Each line with the word "strategies" must appear in the answer, copied from the records.

Document images with source code
··········

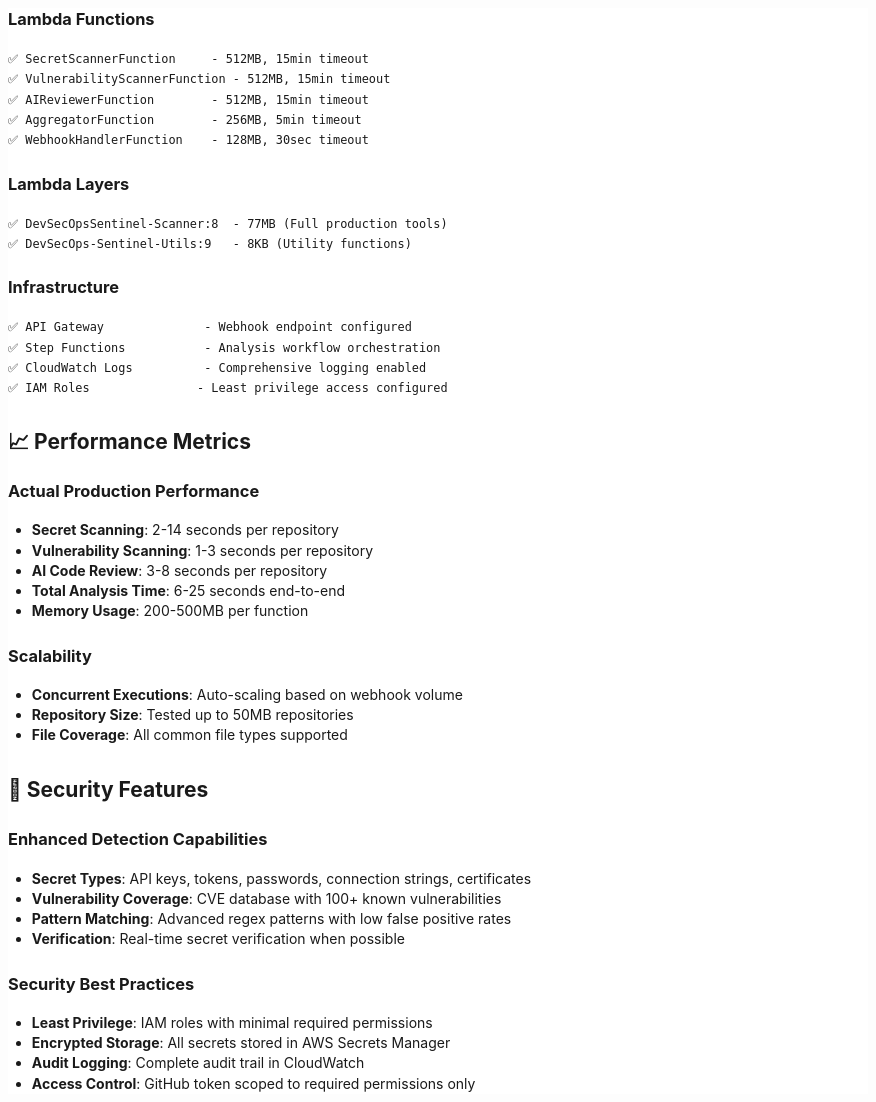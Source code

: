 ### Lambda Functions
```
✅ SecretScannerFunction     - 512MB, 15min timeout
✅ VulnerabilityScannerFunction - 512MB, 15min timeout  
✅ AIReviewerFunction        - 512MB, 15min timeout
✅ AggregatorFunction        - 256MB, 5min timeout
✅ WebhookHandlerFunction    - 128MB, 30sec timeout
```

### Lambda Layers
```
✅ DevSecOpsSentinel-Scanner:8  - 77MB (Full production tools)
✅ DevSecOps-Sentinel-Utils:9   - 8KB (Utility functions)
```

### Infrastructure
```
✅ API Gateway              - Webhook endpoint configured
✅ Step Functions           - Analysis workflow orchestration
✅ CloudWatch Logs          - Comprehensive logging enabled
✅ IAM Roles               - Least privilege access configured
```

## 📈 Performance Metrics

### Actual Production Performance
- **Secret Scanning**: 2-14 seconds per repository
- **Vulnerability Scanning**: 1-3 seconds per repository
- **AI Code Review**: 3-8 seconds per repository
- **Total Analysis Time**: 6-25 seconds end-to-end
- **Memory Usage**: 200-500MB per function

### Scalability
- **Concurrent Executions**: Auto-scaling based on webhook volume
- **Repository Size**: Tested up to 50MB repositories
- **File Coverage**: All common file types supported

## 🔐 Security Features

### Enhanced Detection Capabilities
- **Secret Types**: API keys, tokens, passwords, connection strings, certificates
- **Vulnerability Coverage**: CVE database with 100+ known vulnerabilities
- **Pattern Matching**: Advanced regex patterns with low false positive rates
- **Verification**: Real-time secret verification when possible

### Security Best Practices
- **Least Privilege**: IAM roles with minimal required permissions
- **Encrypted Storage**: All secrets stored in AWS Secrets Manager
- **Audit Logging**: Complete audit trail in CloudWatch
- **Access Control**: GitHub token scoped to required permissions only

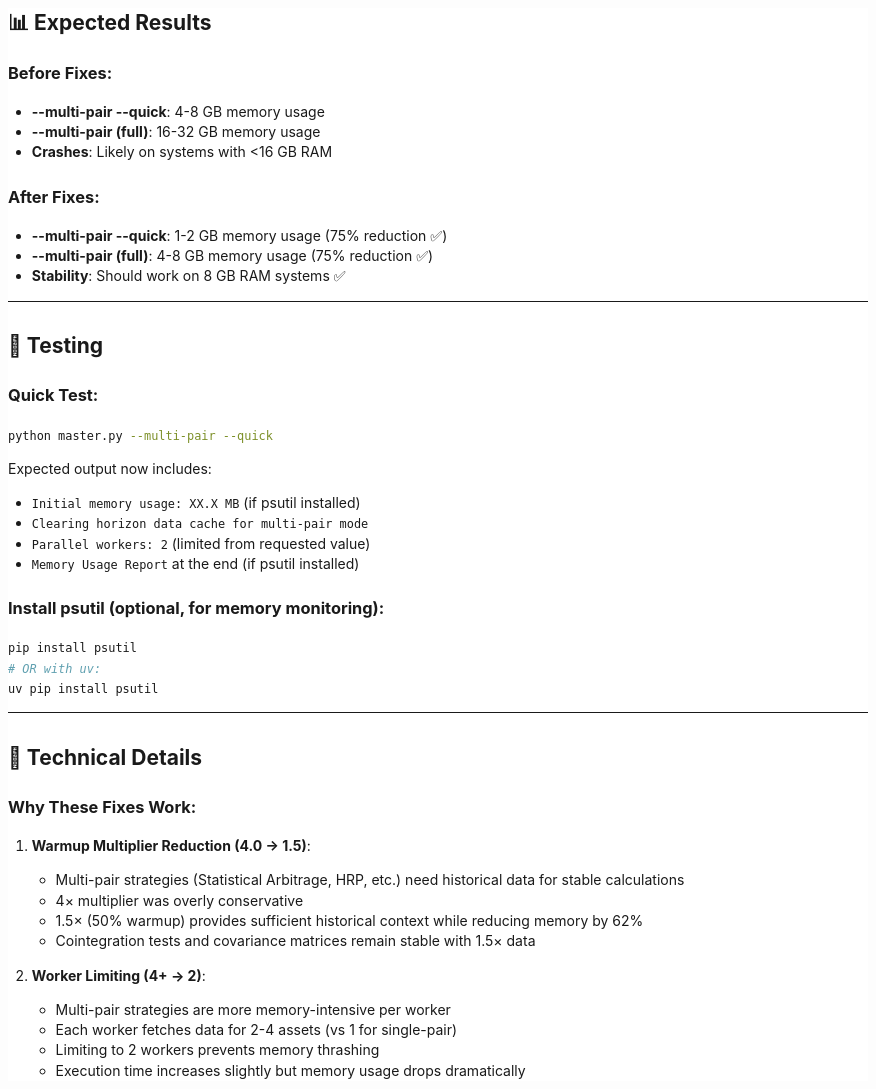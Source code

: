 ## 📊 Expected Results

### Before Fixes:
- **--multi-pair --quick**: 4-8 GB memory usage
- **--multi-pair (full)**: 16-32 GB memory usage
- **Crashes**: Likely on systems with <16 GB RAM

### After Fixes:
- **--multi-pair --quick**: 1-2 GB memory usage (75% reduction ✅)
- **--multi-pair (full)**: 4-8 GB memory usage (75% reduction ✅)
- **Stability**: Should work on 8 GB RAM systems ✅

---

## 🚀 Testing

### Quick Test:
```bash
python master.py --multi-pair --quick
```

Expected output now includes:
- `Initial memory usage: XX.X MB` (if psutil installed)
- `Clearing horizon data cache for multi-pair mode`
- `Parallel workers: 2` (limited from requested value)
- `Memory Usage Report` at the end (if psutil installed)

### Install psutil (optional, for memory monitoring):
```bash
pip install psutil
# OR with uv:
uv pip install psutil
```

---

## 📝 Technical Details

### Why These Fixes Work:

1. **Warmup Multiplier Reduction (4.0 → 1.5)**:
   - Multi-pair strategies (Statistical Arbitrage, HRP, etc.) need historical data for stable calculations
   - 4× multiplier was overly conservative
   - 1.5× (50% warmup) provides sufficient historical context while reducing memory by 62%
   - Cointegration tests and covariance matrices remain stable with 1.5× data

2. **Worker Limiting (4+ → 2)**:
   - Multi-pair strategies are more memory-intensive per worker
   - Each worker fetches data for 2-4 assets (vs 1 for single-pair)
   - Limiting to 2 workers prevents memory thrashing
   - Execution time increases slightly but memory usage drops dramatically

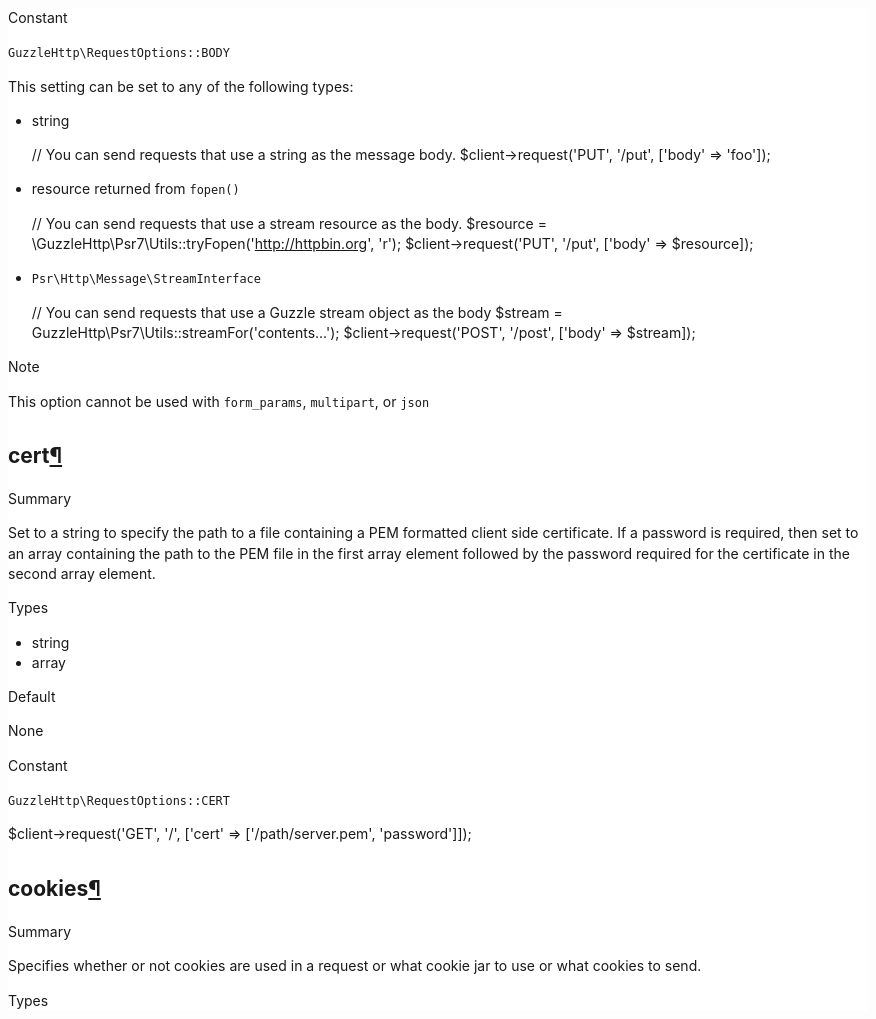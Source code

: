 Constant

`GuzzleHttp\RequestOptions::BODY`

This setting can be set to any of the following types:

*   string
    
    // You can send requests that use a string as the message body.
    $client\->request('PUT', '/put', \['body' \=> 'foo'\]);
    
*   resource returned from `fopen()`
    
    // You can send requests that use a stream resource as the body.
    $resource \= \\GuzzleHttp\\Psr7\\Utils::tryFopen('http://httpbin.org', 'r');
    $client\->request('PUT', '/put', \['body' \=> $resource\]);
    
*   `Psr\Http\Message\StreamInterface`
    
    // You can send requests that use a Guzzle stream object as the body
    $stream \= GuzzleHttp\\Psr7\\Utils::streamFor('contents...');
    $client\->request('POST', '/post', \['body' \=> $stream\]);
    

Note

This option cannot be used with `form_params`, `multipart`, or `json`

cert[¶](#cert "Permalink to this headline")
-------------------------------------------

Summary

Set to a string to specify the path to a file containing a PEM formatted client side certificate. If a password is required, then set to an array containing the path to the PEM file in the first array element followed by the password required for the certificate in the second array element.

Types

*   string
*   array

Default

None

Constant

`GuzzleHttp\RequestOptions::CERT`

$client\->request('GET', '/', \['cert' \=> \['/path/server.pem', 'password'\]\]);

cookies[¶](#cookies "Permalink to this headline")
-------------------------------------------------

Summary

Specifies whether or not cookies are used in a request or what cookie jar to use or what cookies to send.

Types
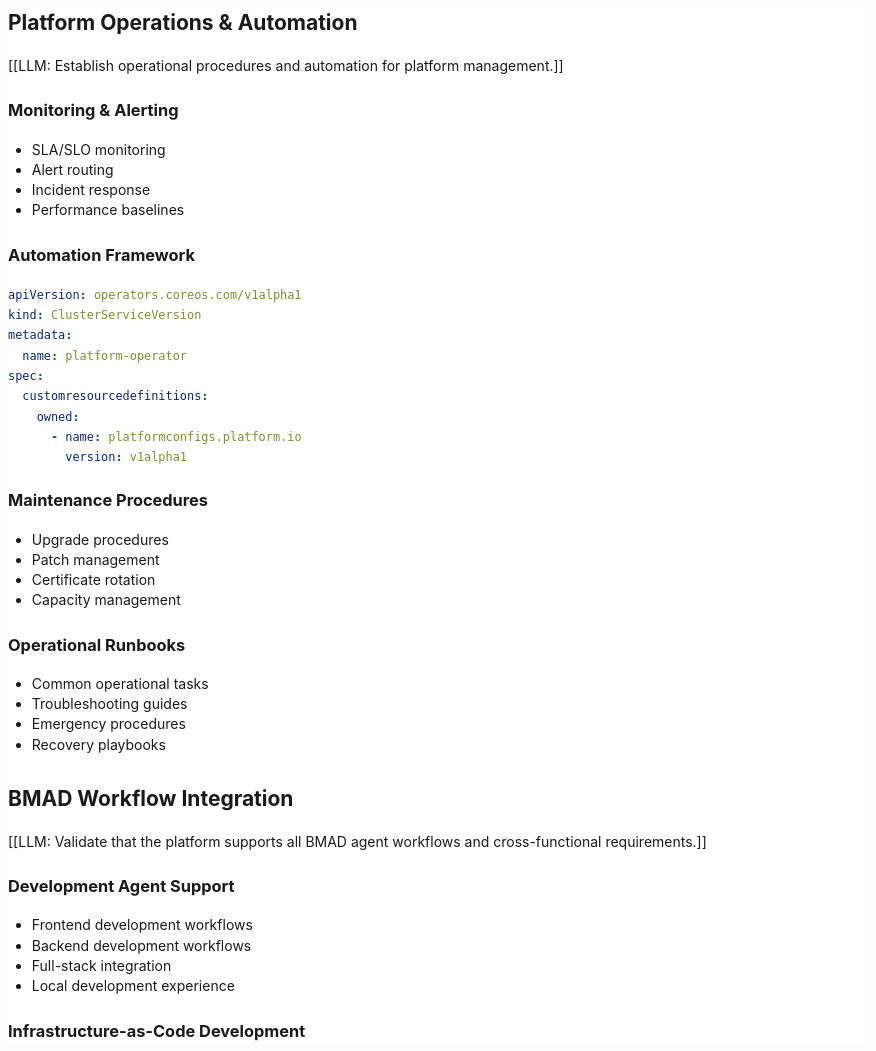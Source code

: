 ## Platform Operations & Automation

[[LLM: Establish operational procedures and automation for platform management.]]

### Monitoring & Alerting

- SLA/SLO monitoring
- Alert routing
- Incident response
- Performance baselines

### Automation Framework

```yaml
apiVersion: operators.coreos.com/v1alpha1
kind: ClusterServiceVersion
metadata:
  name: platform-operator
spec:
  customresourcedefinitions:
    owned:
      - name: platformconfigs.platform.io
        version: v1alpha1
```

### Maintenance Procedures

- Upgrade procedures
- Patch management
- Certificate rotation
- Capacity management

### Operational Runbooks

- Common operational tasks
- Troubleshooting guides
- Emergency procedures
- Recovery playbooks

## BMAD Workflow Integration

[[LLM: Validate that the platform supports all BMAD agent workflows and cross-functional requirements.]]

### Development Agent Support

- Frontend development workflows
- Backend development workflows
- Full-stack integration
- Local development experience

### Infrastructure-as-Code Development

··········

■ SOLUTION TO THIS PROBLEM:
   - Multi-pair strategies (Statistical Arbitrage, HRP, etc.) need historical data for stable calculations
   - Multi-pair strategies are more memory-intensive per worker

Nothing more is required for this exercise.